* **TASK OBJECTIVE**: From the line below that contains "## Functions that return formatted text" to the line that contains "on Google Cloud AI Platform", repeat every line exactly, both ends included, and nothing else.
+++
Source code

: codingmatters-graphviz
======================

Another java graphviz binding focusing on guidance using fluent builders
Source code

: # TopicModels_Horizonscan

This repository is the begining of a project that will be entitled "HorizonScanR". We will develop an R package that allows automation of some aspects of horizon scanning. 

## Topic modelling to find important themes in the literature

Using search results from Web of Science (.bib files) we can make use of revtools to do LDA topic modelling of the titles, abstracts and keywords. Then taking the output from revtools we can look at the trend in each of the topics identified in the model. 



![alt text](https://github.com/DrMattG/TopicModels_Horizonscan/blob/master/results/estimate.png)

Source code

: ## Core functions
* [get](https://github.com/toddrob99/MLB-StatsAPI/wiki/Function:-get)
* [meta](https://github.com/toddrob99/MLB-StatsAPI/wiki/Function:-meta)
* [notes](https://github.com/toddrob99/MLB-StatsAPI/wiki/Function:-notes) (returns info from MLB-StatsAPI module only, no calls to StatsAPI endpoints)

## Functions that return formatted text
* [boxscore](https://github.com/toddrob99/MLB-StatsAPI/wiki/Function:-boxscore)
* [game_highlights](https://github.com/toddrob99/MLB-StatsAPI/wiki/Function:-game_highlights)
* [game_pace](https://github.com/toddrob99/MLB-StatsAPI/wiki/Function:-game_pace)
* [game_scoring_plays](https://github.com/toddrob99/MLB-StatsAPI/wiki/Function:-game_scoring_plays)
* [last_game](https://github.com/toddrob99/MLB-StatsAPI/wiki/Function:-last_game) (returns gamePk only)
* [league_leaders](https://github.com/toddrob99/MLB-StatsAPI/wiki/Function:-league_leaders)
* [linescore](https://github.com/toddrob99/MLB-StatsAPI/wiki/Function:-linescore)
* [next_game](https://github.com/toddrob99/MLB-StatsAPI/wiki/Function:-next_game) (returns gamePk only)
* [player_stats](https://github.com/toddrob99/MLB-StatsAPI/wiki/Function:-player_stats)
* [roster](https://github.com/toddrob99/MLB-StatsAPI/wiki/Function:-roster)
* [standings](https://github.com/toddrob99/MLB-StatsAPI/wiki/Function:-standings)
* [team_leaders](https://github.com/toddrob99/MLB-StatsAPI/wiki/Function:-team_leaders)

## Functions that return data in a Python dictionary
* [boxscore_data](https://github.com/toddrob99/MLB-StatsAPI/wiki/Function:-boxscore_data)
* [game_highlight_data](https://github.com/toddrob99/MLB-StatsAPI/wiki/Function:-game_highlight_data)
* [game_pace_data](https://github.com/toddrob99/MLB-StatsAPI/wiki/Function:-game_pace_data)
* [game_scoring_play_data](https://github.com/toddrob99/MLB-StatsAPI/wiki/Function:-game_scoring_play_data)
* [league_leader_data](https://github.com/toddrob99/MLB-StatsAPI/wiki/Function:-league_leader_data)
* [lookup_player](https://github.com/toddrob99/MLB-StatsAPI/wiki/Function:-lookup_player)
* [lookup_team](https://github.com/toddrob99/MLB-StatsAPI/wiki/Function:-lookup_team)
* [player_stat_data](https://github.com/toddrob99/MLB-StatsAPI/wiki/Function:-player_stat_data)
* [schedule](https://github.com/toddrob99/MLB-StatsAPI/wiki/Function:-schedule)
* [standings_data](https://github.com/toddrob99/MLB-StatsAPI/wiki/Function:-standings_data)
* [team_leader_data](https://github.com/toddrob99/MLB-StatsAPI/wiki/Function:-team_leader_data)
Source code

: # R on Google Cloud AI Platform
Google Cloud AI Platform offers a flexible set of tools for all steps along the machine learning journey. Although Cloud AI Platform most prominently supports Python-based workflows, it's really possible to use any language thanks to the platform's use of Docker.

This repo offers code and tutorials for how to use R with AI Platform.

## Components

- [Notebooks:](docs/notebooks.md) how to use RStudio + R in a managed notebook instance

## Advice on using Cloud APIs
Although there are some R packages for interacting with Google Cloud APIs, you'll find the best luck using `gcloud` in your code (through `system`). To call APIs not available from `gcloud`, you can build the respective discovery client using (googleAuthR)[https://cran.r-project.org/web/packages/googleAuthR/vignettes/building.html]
+++
* **EXERCISE OUTPUT**:
## Functions that return formatted text
* [boxscore](https://github.com/toddrob99/MLB-StatsAPI/wiki/Function:-boxscore)
* [game_highlights](https://github.com/toddrob99/MLB-StatsAPI/wiki/Function:-game_highlights)
* [game_pace](https://github.com/toddrob99/MLB-StatsAPI/wiki/Function:-game_pace)
* [game_scoring_plays](https://github.com/toddrob99/MLB-StatsAPI/wiki/Function:-game_scoring_plays)
* [last_game](https://github.com/toddrob99/MLB-StatsAPI/wiki/Function:-last_game) (returns gamePk only)
* [league_leaders](https://github.com/toddrob99/MLB-StatsAPI/wiki/Function:-league_leaders)
* [linescore](https://github.com/toddrob99/MLB-StatsAPI/wiki/Function:-linescore)
* [next_game](https://github.com/toddrob99/MLB-StatsAPI/wiki/Function:-next_game) (returns gamePk only)
* [player_stats](https://github.com/toddrob99/MLB-StatsAPI/wiki/Function:-player_stats)
* [roster](https://github.com/toddrob99/MLB-StatsAPI/wiki/Function:-roster)
* [standings](https://github.com/toddrob99/MLB-StatsAPI/wiki/Function:-standings)
* [team_leaders](https://github.com/toddrob99/MLB-StatsAPI/wiki/Function:-team_leaders)

## Functions that return data in a Python dictionary
* [boxscore_data](https://github.com/toddrob99/MLB-StatsAPI/wiki/Function:-boxscore_data)
* [game_highlight_data](https://github.com/toddrob99/MLB-StatsAPI/wiki/Function:-game_highlight_data)
* [game_pace_data](https://github.com/toddrob99/MLB-StatsAPI/wiki/Function:-game_pace_data)
* [game_scoring_play_data](https://github.com/toddrob99/MLB-StatsAPI/wiki/Function:-game_scoring_play_data)
* [league_leader_data](https://github.com/toddrob99/MLB-StatsAPI/wiki/Function:-league_leader_data)
* [lookup_player](https://github.com/toddrob99/MLB-StatsAPI/wiki/Function:-lookup_player)
* [lookup_team](https://github.com/toddrob99/MLB-StatsAPI/wiki/Function:-lookup_team)
* [player_stat_data](https://github.com/toddrob99/MLB-StatsAPI/wiki/Function:-player_stat_data)
* [schedule](https://github.com/toddrob99/MLB-StatsAPI/wiki/Function:-schedule)
* [standings_data](https://github.com/toddrob99/MLB-StatsAPI/wiki/Function:-standings_data)
* [team_leader_data](https://github.com/toddrob99/MLB-StatsAPI/wiki/Function:-team_leader_data)
Source code

: # R on Google Cloud AI Platform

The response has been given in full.